The Uber saga continues: Working hours cap
Leon Deakin, January 24, 2018
Uber introducing a limit on driving hours is the latest development in the seemingly endless barrage of litigation
Assailed on all sides (as is often the case with market disruptors) this commitment will go some way to addressing the negative PR that Uber and others have been facing over drivers' pay and treatment. The GMB in particular has been critical of the long hours drivers work, with some drivers suggesting low pay is the motivating factor behind this.
More importantly, the move appears to be specifically designed to help demonstrate – in advance of its appeal hearing – that Uber is a fit and proper operator and should therefore be licensed to operate in London. This comes after the firm was banned by Transport for London back in September 2017.

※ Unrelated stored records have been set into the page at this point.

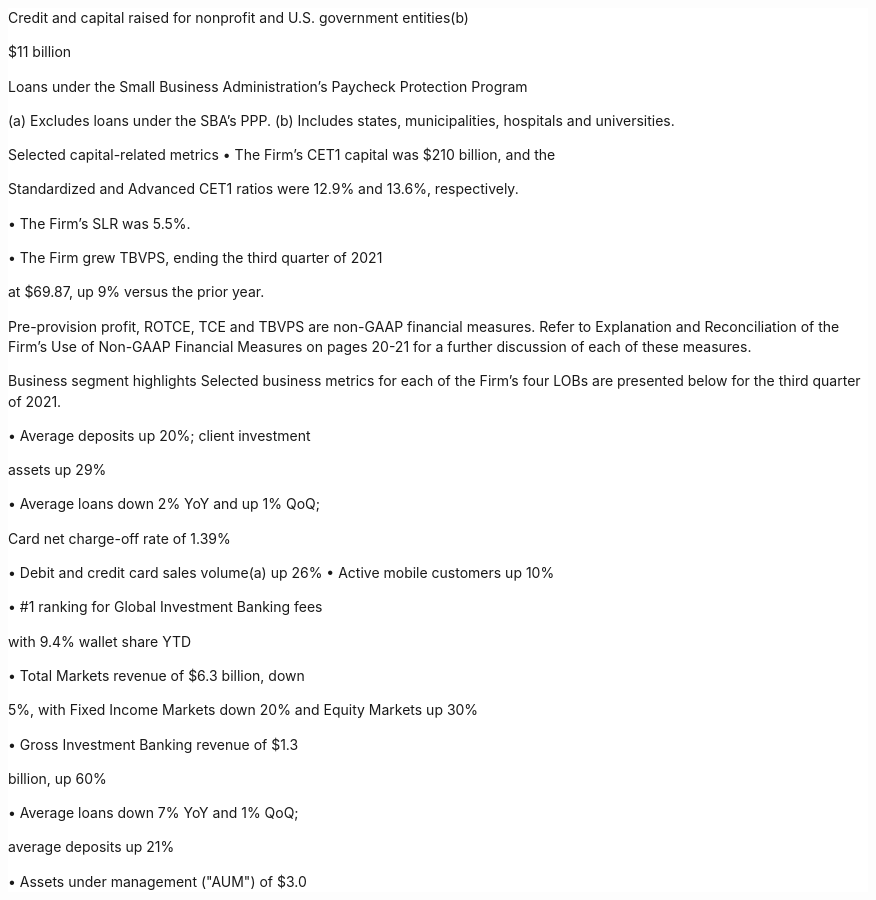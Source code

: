 Credit and capital raised for nonprofit
and U.S. government entities(b)

$11 billion

Loans under the Small Business
Administration’s Paycheck Protection
Program

(a) Excludes loans under the SBA’s PPP.
(b) Includes states, municipalities, hospitals and universities.

Selected capital-related metrics
• The Firm’s CET1 capital was $210 billion, and the

Standardized and Advanced CET1 ratios were 12.9% and
13.6%, respectively.

• The Firm’s SLR was 5.5%.

• The Firm grew TBVPS, ending the third quarter of 2021

at $69.87, up 9% versus the prior year.

Pre-provision profit, ROTCE, TCE and TBVPS are non-GAAP
financial measures. Refer to Explanation and Reconciliation
of the Firm’s Use of Non-GAAP Financial Measures on pages
20-21 for a further discussion of each of these measures.

Business segment highlights
Selected business metrics for each of the Firm’s four LOBs
are presented below for the third quarter of 2021.

• Average deposits up 20%; client investment

assets up 29%

• Average loans down 2% YoY and up 1% QoQ;

Card net charge-off rate of 1.39%

• Debit and credit card sales volume(a) up 26%
• Active mobile customers up 10%

• #1 ranking for Global Investment Banking fees

with 9.4% wallet share YTD

• Total Markets revenue of $6.3 billion, down

5%, with Fixed Income Markets down 20% and
Equity Markets up 30%

• Gross Investment Banking revenue of $1.3

billion, up 60%

• Average loans down 7% YoY and 1% QoQ;

average deposits up 21%

• Assets under management ("AUM") of $3.0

However, the requirement imposed by Uber that drivers must stop work for six hours after spending 10 hours on the road, could also be taken into consideration as part of its appeal over the employment status of its people. Uber is appealing against the finding back in November 2017 that its drivers were workers entitled to rights such as holiday pay and the minimum wage, rather than genuinely self-employed.
My feeling is that unless Uber makes other drastic changes to its operating model that swing the overall relationship back towards what the courts judge to be self-employment, this move is tantamount to running up the white flag in the employment status battle.
Put simply: placing a cap on the number of hours its drivers can operate and what does and does not count as work (the suggestion being that Uber deems waiting time between jobs will not count towards the 10 hours, which itself is of interest as the tribunal and the EAT ruled that drivers were still ‘workers’ while waiting), before they must take a break inevitably bolsters the degree of ‘control’ Uber is exercising over the individuals it engages with.
As the degree of control exercised by an engager is one of the specific factors a court or tribunal looks at when assessing employment or worker status – and specifically did in the Uber case – this is significant. Uber is already facing an uphill battle in showing that its drivers are self-employed due to the judge’s criticisms of its operating model and specifically the degree of control it already exerts over things such as the route taken and method of operating, so this becomes all the more revealing.
Given the obvious business savvy of those running the business and undoubted intellect of its advisors, we must assume Uber made this decision with its eyes fully open and is well aware of the potential ramifications on the other stream of litigation. As a result, unless other changes to compensate for this or otherwise fundamentally change the operating model are made, I wonder if Uber has ultimately judged this to be the lesser of two evils.
How you engage with drivers becomes irrelevant if they are not licensed to drive at all in London. With the London market being worth an estimated 3.5 million users, Uber’s decision suddenly appears much more logical. In effect, Uber is pulling the duvet up to keep its head warm and accepting this may mean its feet go cold.